**DATA SUPPLIED:**
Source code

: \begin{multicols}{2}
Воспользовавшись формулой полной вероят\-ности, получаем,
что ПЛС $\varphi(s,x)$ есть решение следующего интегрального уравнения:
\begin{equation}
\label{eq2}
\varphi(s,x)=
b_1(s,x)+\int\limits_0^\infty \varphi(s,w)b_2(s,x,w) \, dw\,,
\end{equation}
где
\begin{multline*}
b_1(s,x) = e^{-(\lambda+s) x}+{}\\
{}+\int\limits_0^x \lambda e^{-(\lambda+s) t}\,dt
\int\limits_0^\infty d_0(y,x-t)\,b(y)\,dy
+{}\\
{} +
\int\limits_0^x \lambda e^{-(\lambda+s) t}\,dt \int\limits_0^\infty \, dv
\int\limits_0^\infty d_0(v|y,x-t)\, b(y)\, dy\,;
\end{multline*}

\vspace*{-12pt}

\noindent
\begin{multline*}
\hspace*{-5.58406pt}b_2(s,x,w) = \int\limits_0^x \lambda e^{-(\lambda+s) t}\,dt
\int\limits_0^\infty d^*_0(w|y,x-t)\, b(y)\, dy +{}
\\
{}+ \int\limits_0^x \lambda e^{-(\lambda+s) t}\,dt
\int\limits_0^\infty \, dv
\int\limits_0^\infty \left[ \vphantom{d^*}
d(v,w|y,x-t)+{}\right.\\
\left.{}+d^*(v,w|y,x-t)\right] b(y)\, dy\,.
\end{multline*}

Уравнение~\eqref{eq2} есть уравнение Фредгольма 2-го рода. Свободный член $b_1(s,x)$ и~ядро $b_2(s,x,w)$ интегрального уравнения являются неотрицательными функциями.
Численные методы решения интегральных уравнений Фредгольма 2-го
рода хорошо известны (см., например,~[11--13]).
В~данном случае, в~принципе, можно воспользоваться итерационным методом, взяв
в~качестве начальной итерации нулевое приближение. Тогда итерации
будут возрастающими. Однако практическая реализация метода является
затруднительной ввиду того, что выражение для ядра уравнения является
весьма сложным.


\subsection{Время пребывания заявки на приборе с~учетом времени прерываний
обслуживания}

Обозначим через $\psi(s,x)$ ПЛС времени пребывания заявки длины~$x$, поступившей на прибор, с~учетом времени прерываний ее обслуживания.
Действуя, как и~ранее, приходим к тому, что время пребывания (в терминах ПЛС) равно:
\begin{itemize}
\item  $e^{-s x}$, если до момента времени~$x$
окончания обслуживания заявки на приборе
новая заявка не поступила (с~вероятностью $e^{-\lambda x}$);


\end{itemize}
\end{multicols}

**ASSIGNMENT:** Each line above with the string "обслуживания" should be reported in full.

**OUTPUT FOR THIS EXERCISE:**
обслуживания}
Обозначим через $\psi(s,x)$ ПЛС времени пребывания заявки длины~$x$, поступившей на прибор, с~учетом времени прерываний ее обслуживания.
окончания обслуживания заявки на приборе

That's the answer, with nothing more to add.